A Canadian-led international team of astronomers have recently discovered spots on the surface of the supergiant star Zeta Puppis that are causing large spiral structures in its stellar wind.
Zeta Puppis is a blue evolved massive star, or “supergiant” star. Supergiant stars are the biggest, brightest, and hottest stars in the universe. However, Zeta Puppis isn’t an ordinary supergiant star. While normal massive stars travel in pairs or small groups of stars, it’s considered to be a “runaway” star, traveling on its own at a speed of over 100 kilometers a second.
East Tennessee State University’s own Dr. Richard Ignace is included in the group of astronomers who examined this supergiant celestial body. Ignace is a professor in the College of Arts and Sciences’ Department of Physics and Astronomy and Director of Undergraduate Research and Creative Activities in the Honors College. He has had several noteworthy publications and multiple projects.
“It is very exciting to be published in the Monthly Notices of the Royal Astronomical Society (MNRAS),” Ignace said. “What makes this project unique from the rest is it’s a Canadian-led international project with over 30 amateurs as well as professionals.”

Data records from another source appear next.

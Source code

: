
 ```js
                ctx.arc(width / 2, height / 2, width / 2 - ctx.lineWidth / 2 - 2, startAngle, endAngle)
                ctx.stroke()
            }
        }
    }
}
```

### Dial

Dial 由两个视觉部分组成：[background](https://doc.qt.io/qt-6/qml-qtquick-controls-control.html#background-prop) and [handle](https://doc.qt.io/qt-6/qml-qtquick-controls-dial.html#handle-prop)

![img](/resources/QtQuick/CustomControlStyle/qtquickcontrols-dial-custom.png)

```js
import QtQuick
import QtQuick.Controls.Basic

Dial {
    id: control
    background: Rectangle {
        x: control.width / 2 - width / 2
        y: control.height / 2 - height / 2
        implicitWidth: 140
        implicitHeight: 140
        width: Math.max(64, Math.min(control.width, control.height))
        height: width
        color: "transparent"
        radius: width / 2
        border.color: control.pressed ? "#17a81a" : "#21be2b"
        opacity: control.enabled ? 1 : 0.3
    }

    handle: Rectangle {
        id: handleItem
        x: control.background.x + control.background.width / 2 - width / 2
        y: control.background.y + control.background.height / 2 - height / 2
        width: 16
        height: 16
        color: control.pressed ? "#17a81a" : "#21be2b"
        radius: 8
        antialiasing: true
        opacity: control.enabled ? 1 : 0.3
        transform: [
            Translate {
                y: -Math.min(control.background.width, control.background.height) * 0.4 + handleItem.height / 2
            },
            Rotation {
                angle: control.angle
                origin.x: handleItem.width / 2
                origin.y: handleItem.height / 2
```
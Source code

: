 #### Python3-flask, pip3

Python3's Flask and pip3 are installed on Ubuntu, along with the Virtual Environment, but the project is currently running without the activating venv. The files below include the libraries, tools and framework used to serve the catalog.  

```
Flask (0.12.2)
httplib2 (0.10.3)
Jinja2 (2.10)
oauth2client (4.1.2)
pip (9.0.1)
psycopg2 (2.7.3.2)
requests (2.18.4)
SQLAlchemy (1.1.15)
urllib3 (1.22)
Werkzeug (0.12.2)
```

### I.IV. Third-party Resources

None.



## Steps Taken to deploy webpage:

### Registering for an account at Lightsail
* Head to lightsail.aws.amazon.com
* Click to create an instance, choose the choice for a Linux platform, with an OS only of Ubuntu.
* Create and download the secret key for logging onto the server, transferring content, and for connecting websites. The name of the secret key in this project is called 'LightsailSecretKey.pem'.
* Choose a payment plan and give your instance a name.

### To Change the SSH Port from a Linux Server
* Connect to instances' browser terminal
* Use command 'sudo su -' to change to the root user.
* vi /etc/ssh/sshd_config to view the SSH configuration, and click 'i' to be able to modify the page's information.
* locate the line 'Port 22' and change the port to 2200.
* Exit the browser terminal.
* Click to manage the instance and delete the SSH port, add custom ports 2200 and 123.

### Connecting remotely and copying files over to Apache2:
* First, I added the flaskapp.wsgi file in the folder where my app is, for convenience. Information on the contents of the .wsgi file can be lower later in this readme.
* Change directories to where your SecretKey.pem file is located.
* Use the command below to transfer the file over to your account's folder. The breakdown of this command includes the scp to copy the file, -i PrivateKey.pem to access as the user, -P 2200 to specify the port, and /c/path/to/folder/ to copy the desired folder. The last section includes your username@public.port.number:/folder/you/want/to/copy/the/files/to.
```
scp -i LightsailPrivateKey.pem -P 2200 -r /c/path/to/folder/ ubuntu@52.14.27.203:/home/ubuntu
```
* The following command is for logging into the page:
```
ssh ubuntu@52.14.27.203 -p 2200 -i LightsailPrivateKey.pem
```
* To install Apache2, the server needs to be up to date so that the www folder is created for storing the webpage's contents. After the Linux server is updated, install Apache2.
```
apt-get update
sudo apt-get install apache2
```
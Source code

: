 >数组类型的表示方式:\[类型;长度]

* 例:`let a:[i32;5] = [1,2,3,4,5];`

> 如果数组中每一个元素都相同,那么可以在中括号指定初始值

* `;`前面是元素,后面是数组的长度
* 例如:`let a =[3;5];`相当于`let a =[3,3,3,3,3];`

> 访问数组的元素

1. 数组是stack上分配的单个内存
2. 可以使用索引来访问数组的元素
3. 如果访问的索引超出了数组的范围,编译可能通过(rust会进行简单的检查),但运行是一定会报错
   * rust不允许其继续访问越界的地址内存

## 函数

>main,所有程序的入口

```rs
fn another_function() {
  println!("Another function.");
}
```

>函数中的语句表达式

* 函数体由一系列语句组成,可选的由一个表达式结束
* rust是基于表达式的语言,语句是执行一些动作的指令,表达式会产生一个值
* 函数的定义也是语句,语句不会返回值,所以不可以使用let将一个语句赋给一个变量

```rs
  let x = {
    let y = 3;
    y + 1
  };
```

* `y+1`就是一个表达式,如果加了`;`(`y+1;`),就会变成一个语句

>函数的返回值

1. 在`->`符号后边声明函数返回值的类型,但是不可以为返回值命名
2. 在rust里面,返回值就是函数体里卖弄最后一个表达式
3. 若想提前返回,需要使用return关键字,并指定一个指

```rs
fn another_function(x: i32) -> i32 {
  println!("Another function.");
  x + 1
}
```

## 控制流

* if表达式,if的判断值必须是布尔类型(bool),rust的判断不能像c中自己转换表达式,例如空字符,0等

“The goal of the ‘BRIght Target Explorer’ (BRITE) project is to create a long-term model of the star,” Ignace said. “Using nanosatellites, we stared at the star over a five and a half month period. We examined how the light variations evolved overtime and in turn created a picture or a map of the results.”
The observations revealed a 1.78-day periodicity both at the surface and in the wind of Zeta Puppis. The behavior of this periodic signal actually reflects the spinning of the star through the presence of bright spots on the surface. These are causing large, spiral-like structures labeled Corotating Interaction Regions (CIRs) in its wind.
The physical origins of the surface spots and brightness variations on Zeta Puppis remain unknown, requiring further investigations and other types of observations.